Dickens, P, and J Ormrod, eds. 2016. The Palgrave Handbook of Society, Culture, and Outer Space. New York: Palgrave Macmillan.

Dunnett, Oliver. 2016. “Geopolitical cultures of outer space: The British Interplanetary Society, 1933 – 1965.”  Geopolitics 22 (2):452 – 473.

Klinger, Julie Michelle. 2017. Rare Earth Frontiers: From Terrestrial Subsoils to Lunar Landscapes. Ithaca, NY: Cornell University Press.

Lane, K. M. D. 2010. Geographies of Mars: Seeing and Knowing the Red Planet. Chicago and London: University of Chicago Press.

Macdonald, Fraser. 2007. “Anti-Astropolitik: Outer Space and the Orbit of Geography.”  Progress in Human Geography 31 (5):592-615.

Messeri, Lisa Rebecca. 2016. Placing Outer Space:  An Earthly Ethnography of Other Worlds. Durham, NC: Duke University Press.

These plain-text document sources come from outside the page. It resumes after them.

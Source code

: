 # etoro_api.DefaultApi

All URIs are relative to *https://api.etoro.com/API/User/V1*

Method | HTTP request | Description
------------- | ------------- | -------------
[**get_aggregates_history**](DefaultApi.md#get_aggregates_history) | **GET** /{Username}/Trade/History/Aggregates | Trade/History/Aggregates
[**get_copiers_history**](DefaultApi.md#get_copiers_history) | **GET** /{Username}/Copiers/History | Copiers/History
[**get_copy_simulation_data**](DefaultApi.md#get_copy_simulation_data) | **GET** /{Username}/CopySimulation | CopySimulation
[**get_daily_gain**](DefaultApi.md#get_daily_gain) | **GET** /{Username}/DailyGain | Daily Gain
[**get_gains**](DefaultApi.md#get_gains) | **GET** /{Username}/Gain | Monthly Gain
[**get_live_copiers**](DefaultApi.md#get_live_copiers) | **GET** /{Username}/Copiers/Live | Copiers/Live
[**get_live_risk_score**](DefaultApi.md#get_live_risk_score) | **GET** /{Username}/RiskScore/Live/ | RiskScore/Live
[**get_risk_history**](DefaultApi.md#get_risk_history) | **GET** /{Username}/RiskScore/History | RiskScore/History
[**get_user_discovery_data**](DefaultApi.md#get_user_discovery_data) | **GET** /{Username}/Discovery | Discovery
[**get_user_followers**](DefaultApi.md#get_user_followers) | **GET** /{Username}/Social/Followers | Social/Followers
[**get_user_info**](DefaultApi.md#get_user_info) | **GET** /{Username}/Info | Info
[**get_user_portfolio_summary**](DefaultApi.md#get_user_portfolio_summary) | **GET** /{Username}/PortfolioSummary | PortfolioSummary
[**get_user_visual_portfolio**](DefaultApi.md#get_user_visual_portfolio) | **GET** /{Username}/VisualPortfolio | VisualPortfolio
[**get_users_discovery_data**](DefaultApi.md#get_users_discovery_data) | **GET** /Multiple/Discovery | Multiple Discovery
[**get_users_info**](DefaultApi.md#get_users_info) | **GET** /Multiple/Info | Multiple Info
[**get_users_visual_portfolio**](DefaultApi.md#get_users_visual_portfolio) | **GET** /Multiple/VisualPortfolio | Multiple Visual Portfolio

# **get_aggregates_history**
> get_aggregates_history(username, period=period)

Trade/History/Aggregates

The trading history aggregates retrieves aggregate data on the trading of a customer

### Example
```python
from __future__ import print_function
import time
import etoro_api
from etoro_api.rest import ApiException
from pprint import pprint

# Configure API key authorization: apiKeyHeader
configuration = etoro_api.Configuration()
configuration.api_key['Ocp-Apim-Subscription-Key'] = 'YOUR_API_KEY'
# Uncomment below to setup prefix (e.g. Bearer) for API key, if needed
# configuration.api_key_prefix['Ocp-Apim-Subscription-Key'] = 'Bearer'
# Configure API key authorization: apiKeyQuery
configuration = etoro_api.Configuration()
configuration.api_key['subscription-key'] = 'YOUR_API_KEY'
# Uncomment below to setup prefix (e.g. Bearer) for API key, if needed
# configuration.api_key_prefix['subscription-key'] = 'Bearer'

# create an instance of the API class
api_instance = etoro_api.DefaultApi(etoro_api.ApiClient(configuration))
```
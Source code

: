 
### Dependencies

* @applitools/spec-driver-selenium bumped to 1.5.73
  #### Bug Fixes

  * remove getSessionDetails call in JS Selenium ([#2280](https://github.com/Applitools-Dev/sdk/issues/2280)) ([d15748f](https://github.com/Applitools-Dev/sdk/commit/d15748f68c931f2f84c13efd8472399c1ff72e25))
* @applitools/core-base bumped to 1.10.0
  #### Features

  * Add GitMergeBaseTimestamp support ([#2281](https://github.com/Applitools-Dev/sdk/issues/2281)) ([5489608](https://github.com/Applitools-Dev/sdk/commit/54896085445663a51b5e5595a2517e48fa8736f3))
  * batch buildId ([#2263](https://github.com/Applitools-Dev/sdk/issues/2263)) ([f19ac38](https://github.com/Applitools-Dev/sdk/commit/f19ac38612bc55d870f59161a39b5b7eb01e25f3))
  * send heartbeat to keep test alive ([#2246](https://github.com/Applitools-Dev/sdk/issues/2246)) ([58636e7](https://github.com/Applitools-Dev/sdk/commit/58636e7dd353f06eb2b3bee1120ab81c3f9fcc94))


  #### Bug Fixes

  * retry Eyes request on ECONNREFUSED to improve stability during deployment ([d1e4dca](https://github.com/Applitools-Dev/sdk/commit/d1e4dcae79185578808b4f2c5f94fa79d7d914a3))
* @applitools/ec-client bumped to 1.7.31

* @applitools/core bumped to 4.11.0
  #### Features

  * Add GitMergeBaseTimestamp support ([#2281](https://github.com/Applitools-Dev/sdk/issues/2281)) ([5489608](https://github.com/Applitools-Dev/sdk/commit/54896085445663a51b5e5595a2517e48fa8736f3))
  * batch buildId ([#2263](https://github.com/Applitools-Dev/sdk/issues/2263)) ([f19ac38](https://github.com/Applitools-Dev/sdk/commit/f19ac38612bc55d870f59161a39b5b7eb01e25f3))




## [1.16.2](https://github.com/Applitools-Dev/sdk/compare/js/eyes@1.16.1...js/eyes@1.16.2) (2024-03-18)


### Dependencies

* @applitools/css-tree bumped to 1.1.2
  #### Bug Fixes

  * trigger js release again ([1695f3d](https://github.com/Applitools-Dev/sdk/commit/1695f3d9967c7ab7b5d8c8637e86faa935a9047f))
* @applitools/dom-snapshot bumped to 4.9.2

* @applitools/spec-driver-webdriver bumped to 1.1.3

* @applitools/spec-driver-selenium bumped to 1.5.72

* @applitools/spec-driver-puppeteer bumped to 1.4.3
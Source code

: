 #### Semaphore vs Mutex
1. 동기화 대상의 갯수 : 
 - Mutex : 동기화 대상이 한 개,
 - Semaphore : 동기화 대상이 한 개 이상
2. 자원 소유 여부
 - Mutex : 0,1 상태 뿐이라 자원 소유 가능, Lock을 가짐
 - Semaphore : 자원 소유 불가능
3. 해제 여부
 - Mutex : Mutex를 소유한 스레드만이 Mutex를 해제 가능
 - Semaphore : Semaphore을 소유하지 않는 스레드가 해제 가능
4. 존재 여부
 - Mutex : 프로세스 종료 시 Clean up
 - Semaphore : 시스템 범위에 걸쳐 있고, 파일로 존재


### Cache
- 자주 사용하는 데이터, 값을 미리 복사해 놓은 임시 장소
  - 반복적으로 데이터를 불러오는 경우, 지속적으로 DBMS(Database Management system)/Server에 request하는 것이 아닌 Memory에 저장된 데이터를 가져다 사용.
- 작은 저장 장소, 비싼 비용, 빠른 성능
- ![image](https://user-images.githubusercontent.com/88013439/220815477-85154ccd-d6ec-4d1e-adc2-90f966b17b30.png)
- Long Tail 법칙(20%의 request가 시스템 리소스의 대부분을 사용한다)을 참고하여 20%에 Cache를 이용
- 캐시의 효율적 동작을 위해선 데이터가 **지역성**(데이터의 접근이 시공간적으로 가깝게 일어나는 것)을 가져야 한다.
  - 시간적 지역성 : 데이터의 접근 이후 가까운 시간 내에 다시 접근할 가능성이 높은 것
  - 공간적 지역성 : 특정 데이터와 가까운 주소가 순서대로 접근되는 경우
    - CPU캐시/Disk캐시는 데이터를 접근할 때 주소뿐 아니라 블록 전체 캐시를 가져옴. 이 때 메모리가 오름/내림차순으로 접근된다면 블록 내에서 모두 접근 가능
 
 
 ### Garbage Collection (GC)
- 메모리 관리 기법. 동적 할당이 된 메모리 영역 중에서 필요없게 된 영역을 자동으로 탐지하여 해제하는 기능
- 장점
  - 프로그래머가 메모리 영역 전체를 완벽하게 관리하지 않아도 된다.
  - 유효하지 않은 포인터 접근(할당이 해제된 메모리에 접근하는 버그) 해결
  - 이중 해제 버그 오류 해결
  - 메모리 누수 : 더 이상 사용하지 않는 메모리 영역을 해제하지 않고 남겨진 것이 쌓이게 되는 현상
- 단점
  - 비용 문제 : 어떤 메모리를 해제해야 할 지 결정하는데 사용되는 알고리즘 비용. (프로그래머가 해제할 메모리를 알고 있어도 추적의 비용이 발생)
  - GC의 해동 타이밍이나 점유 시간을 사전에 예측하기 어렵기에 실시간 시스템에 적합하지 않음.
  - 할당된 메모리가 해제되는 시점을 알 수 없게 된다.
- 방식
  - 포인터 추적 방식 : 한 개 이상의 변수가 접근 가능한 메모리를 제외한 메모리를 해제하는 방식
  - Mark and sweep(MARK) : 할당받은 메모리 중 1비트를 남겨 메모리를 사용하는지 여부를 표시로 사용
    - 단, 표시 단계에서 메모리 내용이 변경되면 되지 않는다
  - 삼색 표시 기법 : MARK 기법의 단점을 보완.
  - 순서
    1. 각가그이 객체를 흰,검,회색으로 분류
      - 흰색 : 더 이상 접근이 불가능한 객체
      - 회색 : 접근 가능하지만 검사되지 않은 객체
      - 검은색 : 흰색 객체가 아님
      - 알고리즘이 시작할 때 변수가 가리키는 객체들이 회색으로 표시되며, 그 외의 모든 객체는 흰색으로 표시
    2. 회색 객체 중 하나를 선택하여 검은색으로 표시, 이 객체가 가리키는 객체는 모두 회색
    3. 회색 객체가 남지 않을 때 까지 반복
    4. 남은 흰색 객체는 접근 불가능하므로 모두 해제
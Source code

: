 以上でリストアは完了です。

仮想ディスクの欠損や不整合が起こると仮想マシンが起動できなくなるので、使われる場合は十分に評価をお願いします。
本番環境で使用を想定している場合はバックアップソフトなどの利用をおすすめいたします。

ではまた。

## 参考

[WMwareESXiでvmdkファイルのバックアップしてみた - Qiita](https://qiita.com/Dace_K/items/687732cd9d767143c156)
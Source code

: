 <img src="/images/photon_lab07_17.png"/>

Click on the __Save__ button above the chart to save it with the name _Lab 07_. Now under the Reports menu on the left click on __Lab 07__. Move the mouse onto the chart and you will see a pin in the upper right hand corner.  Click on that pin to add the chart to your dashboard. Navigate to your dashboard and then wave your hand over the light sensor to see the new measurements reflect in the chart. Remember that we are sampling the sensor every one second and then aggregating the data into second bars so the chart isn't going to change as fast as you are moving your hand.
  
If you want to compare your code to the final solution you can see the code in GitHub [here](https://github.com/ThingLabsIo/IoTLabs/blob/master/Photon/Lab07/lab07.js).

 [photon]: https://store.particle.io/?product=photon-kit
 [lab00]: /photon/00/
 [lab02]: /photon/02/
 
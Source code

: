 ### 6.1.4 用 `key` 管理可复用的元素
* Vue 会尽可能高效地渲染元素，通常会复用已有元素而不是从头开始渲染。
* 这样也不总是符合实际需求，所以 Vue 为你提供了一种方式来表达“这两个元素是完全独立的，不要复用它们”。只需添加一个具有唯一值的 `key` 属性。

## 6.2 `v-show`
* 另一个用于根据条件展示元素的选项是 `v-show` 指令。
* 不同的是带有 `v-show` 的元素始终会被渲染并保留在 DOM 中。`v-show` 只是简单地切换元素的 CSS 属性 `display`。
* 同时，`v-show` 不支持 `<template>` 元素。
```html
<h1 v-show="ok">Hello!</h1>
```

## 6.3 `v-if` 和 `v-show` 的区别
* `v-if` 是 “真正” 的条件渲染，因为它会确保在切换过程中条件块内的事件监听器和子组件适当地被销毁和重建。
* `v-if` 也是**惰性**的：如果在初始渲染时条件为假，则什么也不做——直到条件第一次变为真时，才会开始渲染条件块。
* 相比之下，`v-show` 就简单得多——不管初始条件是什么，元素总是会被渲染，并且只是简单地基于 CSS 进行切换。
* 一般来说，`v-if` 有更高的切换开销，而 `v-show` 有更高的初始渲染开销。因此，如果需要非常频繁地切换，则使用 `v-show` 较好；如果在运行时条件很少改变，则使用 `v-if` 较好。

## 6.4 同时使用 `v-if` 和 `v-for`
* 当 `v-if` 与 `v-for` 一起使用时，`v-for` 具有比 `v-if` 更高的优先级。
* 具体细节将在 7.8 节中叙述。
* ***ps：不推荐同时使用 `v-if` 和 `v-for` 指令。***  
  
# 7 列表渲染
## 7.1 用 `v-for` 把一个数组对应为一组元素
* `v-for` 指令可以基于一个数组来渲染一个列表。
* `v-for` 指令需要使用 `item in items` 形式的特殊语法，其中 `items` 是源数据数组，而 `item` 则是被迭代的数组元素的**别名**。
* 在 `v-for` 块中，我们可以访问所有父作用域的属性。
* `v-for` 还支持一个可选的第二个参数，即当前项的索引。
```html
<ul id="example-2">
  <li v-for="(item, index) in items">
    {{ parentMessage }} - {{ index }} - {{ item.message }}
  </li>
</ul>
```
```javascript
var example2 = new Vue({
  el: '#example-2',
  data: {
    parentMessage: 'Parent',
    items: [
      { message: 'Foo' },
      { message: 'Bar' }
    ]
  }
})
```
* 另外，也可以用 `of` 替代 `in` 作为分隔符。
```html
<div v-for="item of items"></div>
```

O’Leary, Beth Laura, and P.J. Capelotti, eds. 2015. Archaeology and Heritage of the Human Movement into Space. New York: Springer.

Olson, VA. 2012. “Political Ecology in the Extreme: Asteroid Activism and the Making of an Environmental Solar System.”  Anthropological Quarterly 58 (4):1027 – 1044.

Parks, L., and J. Schwoch, eds. 2012. Down to Earth: Satellite Technologies, Industries, and Cultures. New Brunswick, New Jersey, and London: Rutgers University Press.

Redfield, Peter. 2001. Space in the Tropics:  From Convicts to Rockets in French Guiana. Los Angeles, CA: University of California Press.